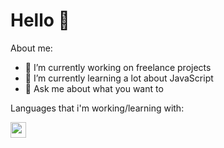 # Hello 👋

About me:

- 🔭 I’m currently working on freelance projects
- 🌱 I’m currently learning a lot about JavaScript
- 💬 Ask me about what you want to

Languages that i'm working/learning with:

<img src="https://upload.wikimedia.org/wikipedia/commons/thumb/c/cf/Lua-Logo.svg/1200px-Lua-Logo.svg.png" width="25vw" height="25vh">
<!--
<img src="" width="700vw" height="350vh">
-->
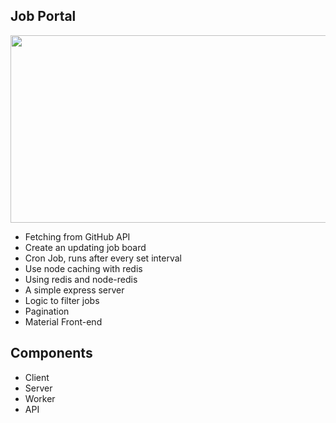 ## Job Portal
<p align = "center">
  <img src = "Demo.gif" height = "300px" width = "640px" />
 </p>



- Fetching from GitHub API
- Create an updating job board
- Cron Job, runs after every set interval
- Use node caching with redis
- Using redis and node-redis
- A simple express server
- Logic to filter jobs
- Pagination
- Material Front-end


## Components 
- Client
- Server
- Worker
- API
==========
## Brief
Your answer should hold the line with "- Cron Job, runs after every set interval" and each line after it to the end of the data, retyped exactly. Include no other lines.

## Written response
- Cron Job, runs after every set interval
- Use node caching with redis
- Using redis and node-redis
- A simple express server
- Logic to filter jobs
- Pagination
- Material Front-end


## Components 
- Client
- Server
- Worker
- API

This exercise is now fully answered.